66Le nom de la Société a été choisi pour rendre hommage à Alcuin de York (vers 735-804), éminent pédagogue, érudit et théologien anglais qui, nommé par Charlemagne abbé de Saint-Martin-de-Tours, s’employa à encourager l’étude et la préservation des documents anciens. En son honneur, l’Alcuin Society s’engage dans une multitude d’activités éducatives. Elle organise des conférences, des ateliers, des expositions, des voyages et des concours. Elle édite depuis sa fondation un bulletin trimestriel, Amphora, et publie quantité de documents-souvenirs et d’affiches.
67Durant ses 11 premières années d’existence, elle poursuit aussi, sous la conduite de Stuart-Stubbs, un programme d’édition qui donne lieu à neuf livres : à une seule exception, ce sont toutes des réimpressions de canadiana rares, épuisés en librairie, présentant en soi une valeur historique ou littéraire. Le premier, A Theatrical Trip for a Wager! Through Canada and the United States (1861; réimpr. 1966) du capitaine Horton Rhys, est tiré à 500 exemplaires sur presse typographique et relié à la main. Wil Hudson et Nick Schwabe ont réalisé la maquette et l’impression, Sam Black, les illustrations, et Robertson Davies a signé la préface. Les huit titres suivants, publiés à tirage limité, dont Hetty Dorval d’Ethel Wilson (1947 ; réimpr. 1967), Belinda; or, The Rivals: A Tale of Real Life d’Abraham S. Holmes (1843; réimpr. 1970) et Flowers in Heraldry de Vera Ibbett (1977), sont de superbes exemples de livres d’art83. Chaque exemplaire du Hetty Dorval est signé par l’auteur. Le livre de Holmes contient 16 splendides reproductions d’aquarelles réalisées dans le Haut-Canada entre 1827 et 1840 ; celui d’Ibbett, imprimé en Belgique, vaut à la réputée calligraphe anglaise son admission à la Society of Scribes and Illuminators. Les autres titres connaissent de modestes tirages de 375 à 500 exemplaires, alors que la première édition de Flowers in Heraldry est imprimée à 2 300 exemplaires.

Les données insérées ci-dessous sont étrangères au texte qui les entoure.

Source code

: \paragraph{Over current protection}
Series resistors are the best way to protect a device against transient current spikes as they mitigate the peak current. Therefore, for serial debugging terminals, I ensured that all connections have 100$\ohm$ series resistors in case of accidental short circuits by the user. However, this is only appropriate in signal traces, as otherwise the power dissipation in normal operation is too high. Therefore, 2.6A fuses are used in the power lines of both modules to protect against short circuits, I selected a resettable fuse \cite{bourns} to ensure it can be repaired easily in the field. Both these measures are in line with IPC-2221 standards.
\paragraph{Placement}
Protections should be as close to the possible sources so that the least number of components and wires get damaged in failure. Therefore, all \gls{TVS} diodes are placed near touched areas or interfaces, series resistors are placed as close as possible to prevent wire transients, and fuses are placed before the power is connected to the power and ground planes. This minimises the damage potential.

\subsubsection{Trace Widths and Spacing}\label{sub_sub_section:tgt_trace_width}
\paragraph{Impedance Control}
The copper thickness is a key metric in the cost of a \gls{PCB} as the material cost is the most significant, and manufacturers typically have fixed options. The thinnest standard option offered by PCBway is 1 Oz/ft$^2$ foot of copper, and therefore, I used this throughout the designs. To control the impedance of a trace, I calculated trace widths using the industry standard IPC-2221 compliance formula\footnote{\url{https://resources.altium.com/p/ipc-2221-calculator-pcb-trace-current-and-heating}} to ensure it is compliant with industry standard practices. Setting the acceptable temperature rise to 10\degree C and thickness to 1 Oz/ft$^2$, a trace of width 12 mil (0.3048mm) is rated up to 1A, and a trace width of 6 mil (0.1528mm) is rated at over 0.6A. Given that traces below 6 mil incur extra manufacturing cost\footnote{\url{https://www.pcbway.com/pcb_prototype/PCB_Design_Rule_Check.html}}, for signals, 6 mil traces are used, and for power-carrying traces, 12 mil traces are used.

68En 1981, la Société relèvera d’un cran son soutien à l’édition de qualité en créant son prix annuel, le Book Design Award, prix qui honore les graphistes canadiens qui réussissent à exprimer le contenu intellectuel d’un livre dans leur conception graphique et à atteindre une qualité d’exécution correspondante. Les genres admissibles sont la prose d’imagination, l’essai, la poésie, le livre illustré, le livre pour enfants, l’ouvrage de référence et l’édition à tirage limité.
Le design du livre au Canada anglais
randall speller
69Dans les premières décennies du XXe siècle, au Canada anglais comme en Grande-Bretagne, la responsabilité des décisions relatives aux exigences matérielles et esthétiques de la fabrication du livre incombe largement à l’éditeur. C’est lui qui choisit les manuscrits, approuve les budgets et, s’il a quelques connaissances en typographie ou en conception graphique, s’efforce d’esquisser une mise en pages inspirée des pratiques courantes d’impression84. Les autres détails de la fabrication sont laissés aux mains inexpertes de vendeurs, secrétaires, gérants, voire présidents de société85. On confie rarement la conception graphique d’un livre à des graphistes ou typographes indépendants ; le plus souvent, ces détails matériels de la production sont laissés entre les mains du fabricant. Le choix du papier et de la police de caractères relèvent du typographe, selon ce qui est disponible dans l’atelier. Si la reliure est confiée à une société distincte, la sélection des matériaux et du lettrage de couverture s’effectue selon les disponibilités et le budget alloué. À Toronto, des firmes bien connues comme Hunter, Rose et T. H. Best se spécialisent dans l’impression et la reliure sur mesure. Parmi les plus grands éditeurs anglophones du Canada, seule la Ryerson Press imprime et relie ses livres en recourant à son propre échantillon de caractères, à son atelier de reliure et à son équipe d’artisans expérimentés.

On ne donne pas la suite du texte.